Search code examples
pythontensorflowmetricsrasa-nlu

Rasa NLU: Confidence Score Computation


I was trying to understand what the confidences score outputted by rasa nlu(ver-0.12.3) actually are and how they are computed.

I have been working on intent classification task with tensorflow embedding. Once my model is trained and I parse new/test data, I receive a confidence score along with each probable intent. But I have little to no idea of what actually this confidence score represents.

As mentioned in docs, it does not represent probability. And after some observation of results, it seems to be a one-many type evaluation i.e. for a single text input, I can get multiple intents with high confidence scores.

After having a quick look at the code, I think it is computed in “_tf_sim” function in “embedding_intent_classifier.py” file (Relevant code segment below)

Can somebody please confirm/clarify on how it works or what exactly a confidence score means here?

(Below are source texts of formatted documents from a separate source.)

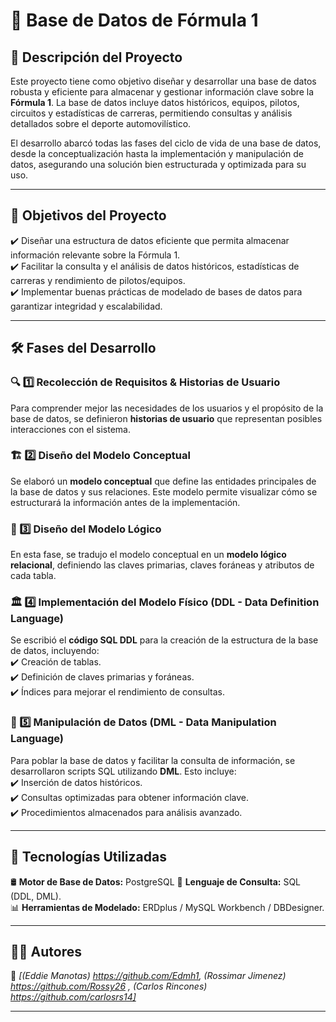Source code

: 
# 📌 **Base de Datos de Fórmula 1**  

## 📖 **Descripción del Proyecto**  
Este proyecto tiene como objetivo diseñar y desarrollar una base de datos robusta y eficiente para almacenar y gestionar información clave sobre la **Fórmula 1**. La base de datos incluye datos históricos, equipos, pilotos, circuitos y estadísticas de carreras, permitiendo consultas y análisis detallados sobre el deporte automovilístico.  

El desarrollo abarcó todas las fases del ciclo de vida de una base de datos, desde la conceptualización hasta la implementación y manipulación de datos, asegurando una solución bien estructurada y optimizada para su uso.  

---

## 🎯 **Objetivos del Proyecto**  
✔️ Diseñar una estructura de datos eficiente que permita almacenar información relevante sobre la Fórmula 1.  
✔️ Facilitar la consulta y el análisis de datos históricos, estadísticas de carreras y rendimiento de pilotos/equipos.  
✔️ Implementar buenas prácticas de modelado de bases de datos para garantizar integridad y escalabilidad.  

---

## 🛠 **Fases del Desarrollo**  

### 🔍 1️⃣ **Recolección de Requisitos & Historias de Usuario**  
Para comprender mejor las necesidades de los usuarios y el propósito de la base de datos, se definieron **historias de usuario** que representan posibles interacciones con el sistema.  

### 🏗 2️⃣ **Diseño del Modelo Conceptual**  
Se elaboró un **modelo conceptual** que define las entidades principales de la base de datos y sus relaciones. Este modelo permite visualizar cómo se estructurará la información antes de la implementación.  

### 🔢 3️⃣ **Diseño del Modelo Lógico**  
En esta fase, se tradujo el modelo conceptual en un **modelo lógico relacional**, definiendo las claves primarias, claves foráneas y atributos de cada tabla.    

### 🏛 4️⃣ **Implementación del Modelo Físico (DDL - Data Definition Language)**  
Se escribió el **código SQL DDL** para la creación de la estructura de la base de datos, incluyendo:  
✔️ Creación de tablas.  
✔️ Definición de claves primarias y foráneas.  
✔️ Índices para mejorar el rendimiento de consultas.  

### 📝 5️⃣ **Manipulación de Datos (DML - Data Manipulation Language)**  
Para poblar la base de datos y facilitar la consulta de información, se desarrollaron scripts SQL utilizando **DML**. Esto incluye:  
✔️ Inserción de datos históricos.  
✔️ Consultas optimizadas para obtener información clave.  
✔️ Procedimientos almacenados para análisis avanzado.    

---

## 🚀 **Tecnologías Utilizadas**  
🛢 **Motor de Base de Datos:** PostgreSQL 
📜 **Lenguaje de Consulta:** SQL (DDL, DML).  
📊 **Herramientas de Modelado:** ERDplus / MySQL Workbench / DBDesigner.  

---

## 👨‍💻 **Autores**  
📌 *[(Eddie Manotas) https://github.com/Edmh1, (Rossimar Jimenez) https://github.com/Rossy26 , (Carlos Rincones) https://github.com/carlosrs14]* 

---

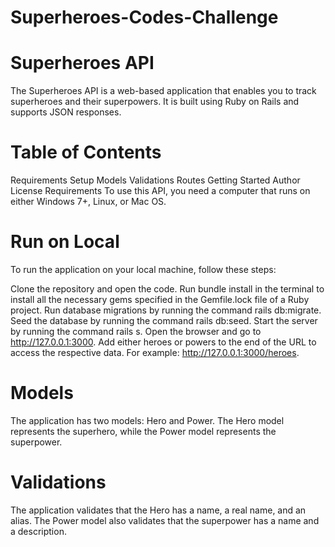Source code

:# Superheroes-Codes-Challenge

# Superheroes API
The Superheroes API is a web-based application that enables you to track superheroes and their superpowers. It is built using Ruby on Rails and supports JSON responses.

# Table of Contents
Requirements Setup Models Validations Routes Getting Started Author License Requirements To use this API, you need a computer that runs on either Windows 7+, Linux, or Mac OS.

# Run on Local
To run the application on your local machine, follow these steps:

Clone the repository and open the code. Run bundle install in the terminal to install all the necessary gems specified in the Gemfile.lock file of a Ruby project. Run database migrations by running the command rails db:migrate. Seed the database by running the command rails db:seed. Start the server by running the command rails s. Open the browser and go to http://127.0.0.1:3000. Add either heroes or powers to the end of the URL to access the respective data. For example: http://127.0.0.1:3000/heroes.

# Models
The application has two models: Hero and Power. The Hero model represents the superhero, while the Power model represents the superpower.

# Validations
The application validates that the Hero has a name, a real name, and an alias. The Power model also validates that the superpower has a name and a description.

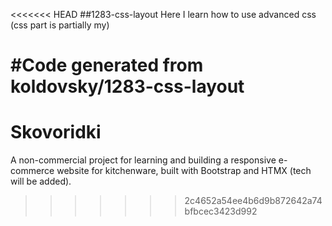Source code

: <<<<<<< HEAD
##1283-css-layout
Here I learn how to use advanced css (css part is partially my)

#Code generated from koldovsky/1283-css-layout
=======
# Skovoridki
A non-commercial project for learning and building a responsive e-commerce website for kitchenware, built with Bootstrap and HTMX (tech will be added).
>>>>>>> 2c4652a54ee4b6d9b872642a74bfbcec3423d992
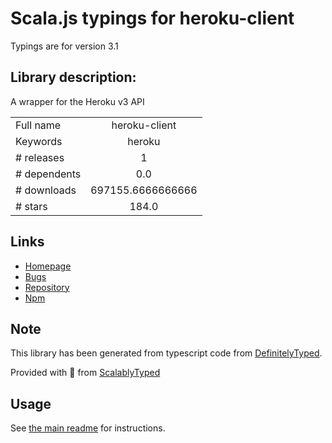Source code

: 
# Scala.js typings for heroku-client

Typings are for version 3.1

## Library description:
A wrapper for the Heroku v3 API

|                    |                 |
| ------------------ | :-------------: |
| Full name          | heroku-client |
| Keywords           | heroku |
| # releases         | 1 |
| # dependents       | 0.0 |
| # downloads        | 697155.6666666666 |
| # stars            | 184.0 |

## Links
- [Homepage](https://github.com/heroku/node-heroku-client#readme)
- [Bugs](https://github.com/heroku/node-heroku-client/issues)
- [Repository](https://github.com/heroku/node-heroku-client)
- [Npm](https://www.npmjs.com/package/heroku-client)
    


## Note
This library has been generated from typescript code from [DefinitelyTyped](https://definitelytyped.org).

Provided with :purple_heart: from [ScalablyTyped](https://github.com/oyvindberg/ScalablyTyped)

## Usage
See [the main readme](../../readme.md) for instructions.



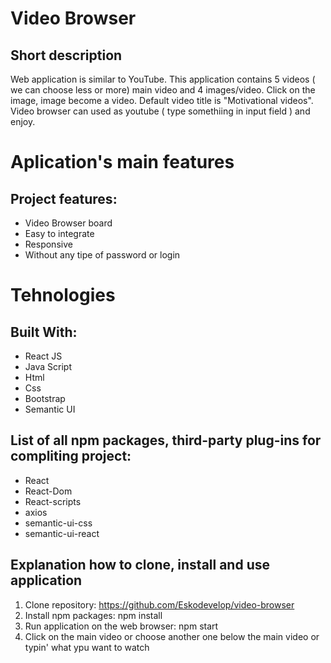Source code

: # Video Browser
## Short description

Web application is similar to YouTube. This application contains 5 videos ( we can choose less or more) main video and 4 images/video. Click on the image, image become a video. Default video title is "Motivational videos". Video browser can used as youtube ( type somethiing in input field ) and enjoy.

# Aplication's main features
## Project features:

* Video Browser board
* Easy to integrate
* Responsive
* Without any tipe of password or login

# Tehnologies
## Built With:

* React JS
* Java Script
* Html
* Css
* Bootstrap
* Semantic UI

## List of all npm packages, third-party plug-ins for compliting project:
* React
* React-Dom
* React-scripts
* axios
* semantic-ui-css
* semantic-ui-react

## Explanation how to clone, install and use application
1. Clone repository: https://github.com/Eskodevelop/video-browser
2. Install npm packages: npm install
3. Run application on the web browser: npm start
4. Click on the main video or choose another one below the main video or typin' what ypu want to watch
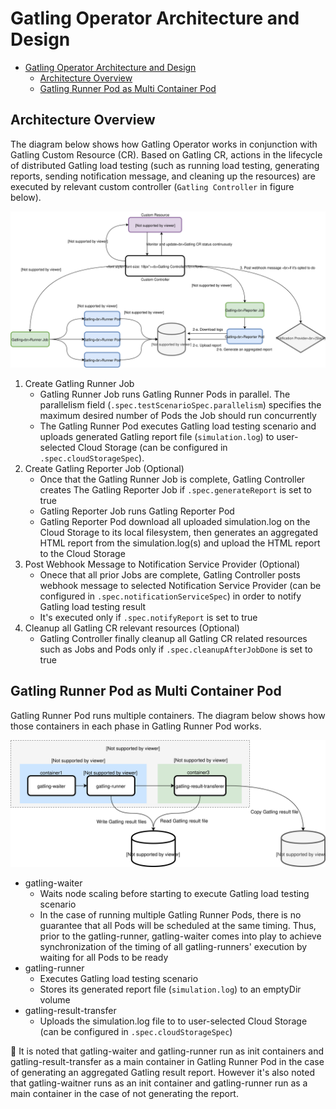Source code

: # Gatling Operator Architecture and Design

<!-- TOC -->

- [Gatling Operator Architecture and Design](#gatling-operator-architecture-and-design)
	- [Architecture Overview](#architecture-overview)
	- [Gatling Runner Pod as Multi Container Pod](#gatling-runner-pod-as-multi-container-pod)

<!-- /TOC -->

## Architecture Overview

The diagram below shows how Gatling Operator works in conjunction with Gatling Custom Resource (CR).
Based on Gatling CR, actions in the lifecycle of distributed Gatling load testing (such as running load testing, generating reports, sending notification message, and cleaning up the resources) are executed by relevant custom controller (`Gatling Controller` in figure below).

![](../assets/gatling-operator-arch.svg)

1. Create Gatling Runner Job
    - Gatling Runner Job runs Gatling Runner Pods in parallel. The parallelism field (`.spec.testScenarioSpec.parallelism`) specifies the maximum desired number of Pods the Job should run concurrently
    - The Gatling Runner Pod executes Gatling load testing scenario and uploads generated Gatling report file (`simulation.log`) to user-selected Cloud Storage (can be configured in `.spec.cloudStorageSpec`).
2. Create Gatling Reporter Job (Optional)
    - Once that the Gatling Runner Job is complete, Gatling Controller creates The Gatling Reporter Job if `.spec.generateReport` is set to true
    - Gatling Reporter Job runs Gatling Reporter Pod
    - Gatling Reporter Pod download all uploaded simulation.log on the Cloud Storage to its local filesystem, then generates an aggregated HTML report from the simulation.log(s) and upload the HTML report to the Cloud Storage
3. Post Webhook Message to Notification Service Provider (Optional)
    - Onece that all prior Jobs are complete, Gatling Controller posts webhook message to selected Notification Service Provider (can be configured in `.spec.notificationServiceSpec`) in order to notify Gatling load testing result
    - It's executed only if `.spec.notifyReport` is set to true
4. Cleanup all Gatling CR relevant resources (Optional)
    - Gatling Controller finally cleanup all Gatling CR related resources such as Jobs and Pods only if `.spec.cleanupAfterJobDone` is set to true

## Gatling Runner Pod as Multi Container Pod

Gatling Runner Pod runs multiple containers. The diagram below shows how those containers in each phase in Gatling Runner Pod works.

![](../assets/gatling-operator-pod.svg)

- gatling-waiter
  - Waits node scaling before starting to execute Gatling load testing scenario
  - In the case of running multiple Gatling Runner Pods, there is no guarantee that all Pods will be scheduled at the same timing. Thus, prior to the gatling-runner, gatling-waiter comes into play to achieve synchronization of the timing of all gatling-runners' execution by waiting for all Pods to be ready
- gatling-runner
  - Executes Gatling load testing scenario
  - Stores its generated report file (`simulation.log`) to an emptyDir volume
- gatling-result-transfer
  - Uploads the simulation.log file to to user-selected Cloud Storage (can be configured in `.spec.cloudStorageSpec`)

📝 It is noted that gatling-waiter and gatling-runner run as init containers and gatling-result-transfer as a main container in Gatling Runner Pod in the case of generating an aggregated Gatling result report. However it's also noted that gatling-waitner runs as an init container and gatling-runner run as a main container in the case of not generating the report.
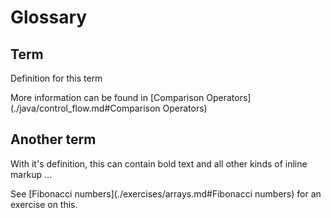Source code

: # Glossary

## Term
Definition for this term

More information can be found in [Comparison Operators](./java/control_flow.md#Comparison Operators)

## Another term
With it's definition, this can contain bold text
and all other kinds of inline markup ...

See [Fibonacci numbers](./exercises/arrays.md#Fibonacci numbers) for an exercise on this.
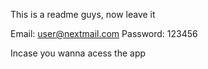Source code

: This is a readme guys, now leave it

Email: user@nextmail.com
Password: 123456

Incase you wanna acess the app
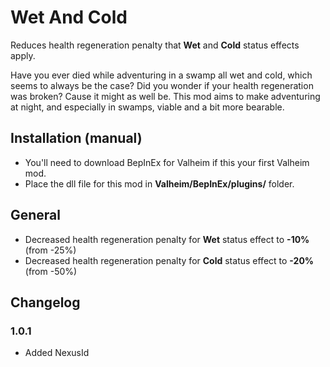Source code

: # Wet And Cold
Reduces health regeneration penalty that **Wet** and **Cold** status effects apply.

Have you ever died while adventuring in a swamp all wet and cold, which seems to always be the case? Did you wonder if your health regeneration was broken? Cause it might as well be. This mod aims to make adventuring at night, and especially in swamps, viable and a bit more bearable.

## Installation (manual)
- You'll need to download BepInEx for Valheim﻿ if this your first Valheim mod.
- Place the dll file for this mod in **Valheim/BepInEx/plugins/** folder.

## General
- Decreased health regeneration penalty for **Wet** status effect to **-10%** (from -25%)
- Decreased health regeneration penalty for **Cold** status effect to **-20%** (from -50%)

## Changelog
### 1.0.1
- Added NexusId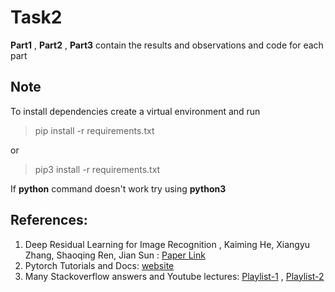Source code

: # Task2

**Part1** , **Part2** , **Part3** contain the results and observations and code for each part


## Note
To install dependencies create a virtual environment and run
> pip install -r requirements.txt

or

> pip3 install -r requirements.txt


If **python** command doesn't work try using **python3**

## References:
1. Deep Residual Learning for Image Recognition , Kaiming He, Xiangyu Zhang, Shaoqing Ren, Jian Sun : [Paper Link](https://arxiv.org/abs/1512.03385)
2. Pytorch Tutorials and Docs: [website](https://pytorch.org/tutorials/)
3. Many Stackoverflow answers and Youtube lectures: [Playlist-1](https://youtu.be/vT1JzLTH4G4) , [Playlist-2](https://youtu.be/2S1dgHpqCdk)
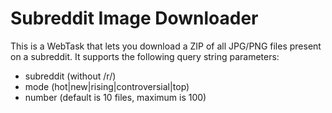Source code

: # Subreddit Image Downloader
This is a WebTask that lets you download a ZIP of all JPG/PNG files present on a subreddit. It supports the following query string parameters:
- subreddit (without /r/)
- mode (hot|new|rising|controversial|top)
- number (default is 10 files, maximum is 100)
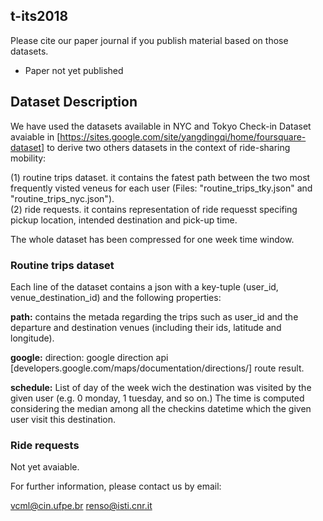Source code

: ## t-its2018


Please cite our paper journal if you publish material based on those datasets.
* Paper not yet published

## Dataset Description

We have used the datasets available in NYC and Tokyo Check-in Dataset avaiable in [https://sites.google.com/site/yangdingqi/home/foursquare-dataset] to derive two others datasets in the context of ride-sharing mobility: 

(1) routine trips dataset. it contains the fatest path between the two most frequently visted veneus for each user (Files: "routine_trips_tky.json" and "routine_trips_nyc.json"). <br>
(2) ride requests. it contains representation of ride requesst specifing pickup location, intended destination and pick-up time.  

The whole dataset has been compressed for one week time window.

### Routine trips dataset

Each line of the dataset contains a json with a key-tuple (user_id, venue_destination_id) and the following properties:

**path:** contains the metada regarding the trips such as user_id and the departure and destination venues (including their ids, latitude and longitude).

**google:** direction: google direction api [developers.google.com/maps/documentation/directions/] route result. 

**schedule:** List of day of the week wich the destination was visited by the given user (e.g. 0 monday, 1 tuesday, and so on.) 
The time is computed considering the median among all the checkins datetime which the given user visit this destination. 


### Ride requests

Not yet avaiable.



For further information, please contact us by email:

vcml@cin.ufpe.br
renso@isti.cnr.it

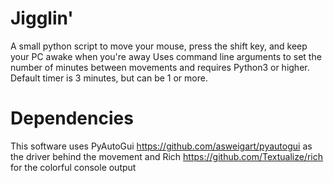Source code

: # Jigglin'
A small python script to move your mouse, press the shift key, and keep your PC awake when you're away
Uses command line arguments to set the number of minutes between movements and requires Python3 or higher.
Default timer is 3 minutes, but can be 1 or more. 

# Dependencies
This software uses PyAutoGui https://github.com/asweigart/pyautogui as the driver behind the movement and Rich https://github.com/Textualize/rich for the colorful console output
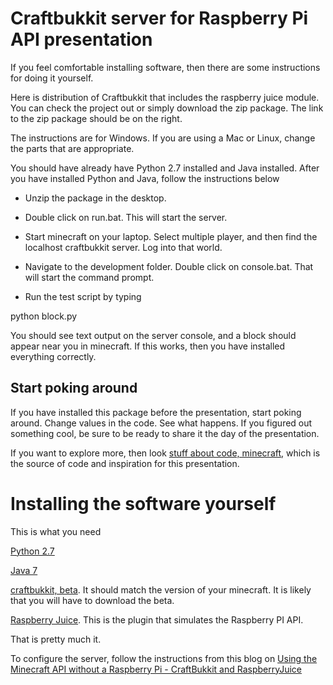 # Craftbukkit server for Raspberry Pi API presentation

If you feel comfortable installing software, then there are some instructions for doing it yourself.

Here is distribution of Craftbukkit that includes the raspberry juice module. You can check the project out or simply download the zip package. The link to the zip package should be on the right.

The instructions are for Windows. If you are using a Mac or Linux, change the parts that are appropriate.

You should have already have Python 2.7  installed and Java installed. After you have installed Python and Java, follow the instructions below

* Unzip the package in the desktop.

* Double click on run.bat. This will start the server.

* Start minecraft on your laptop. Select multiple player, and then find the localhost craftbukkit server. Log into that world.

* Navigate to the development folder. Double click on console.bat. That will start the command prompt.

* Run the test script by typing

python block.py

You should see text output on the server console, and a block should appear near you  in minecraft. If this works, then you have installed everything correctly.

## Start poking around

If you have installed this package before the presentation, start poking around. Change values in the code. See what happens. If you figured out something cool, be sure to be ready to share it the day of the presentation.

If you want to explore more, then look [stuff about code, minecraft](http://www.stuffaboutcode.com/p/minecraft.html), which is the source of code and inspiration for this presentation.

# Installing the software yourself
This is what you need

[Python 2.7](http://www.python.org/download/releases/2.7/)

[Java 7](http://java.com/en/download/index.jsp)

[craftbukkit, beta](http://dl.bukkit.org/latest-beta/craftbukkit-beta.jar). It should match the version of your minecraft. It is likely that you will have to download the beta.

[Raspberry Juice](http://dev.bukkit.org/bukkit-plugins/raspberryjuice/). This is the plugin that simulates the Raspberry PI API.

That is pretty much it. 

To configure the server, follow the instructions from this blog on [Using the Minecraft API without a Raspberry Pi - CraftBukkit and RaspberryJuice](http://blog.lostbearlabs.com/2013/04/25/using-the-minecraft-api-without-a-raspberry-pi-craftbukkit-and-raspberryjuice/)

    def _tf_sim(self, a, b):
    """Define similarity"""

    if self.similarity_type == 'cosine':
        a = tf.nn.l2_normalize(a, -1)
        b = tf.nn.l2_normalize(b, -1)

    if self.similarity_type == 'cosine' or self.similarity_type == 'inner':
        sim = tf.reduce_sum(tf.expand_dims(a, 1) * b, -1)

        # similarity between intent embeddings
        sim_emb = tf.reduce_sum(b[:, 0:1, :] * b[:, 1:, :], -1)

        return sim, sim_emb
    else:
        raise ValueError("Wrong similarity type {}, "
                         "should be 'cosine' or 'inner'"
                         "".format(self.similarity_type))

Solution

  • The intent classifier intent_classifier_tensorflow_embedding (docs) is an approach based on the StarSpace paper from Facebook.

    In this approach both, intent examples and their labels, are embedded in the same multidimensional space. So the intent feature vector, and the label of this sentence are each multiplied with a weight matrix, which maps them to an n-dimensional space. During the training these two weight matrices are adjusted, so that the mapped intent vector is similar to the mapped vector of its label and as different as possible to the other labels. Hereby, similarity is measured using the cosine similarity. This similarity is 1 if the vectors point in the same direction, for other angles < 1.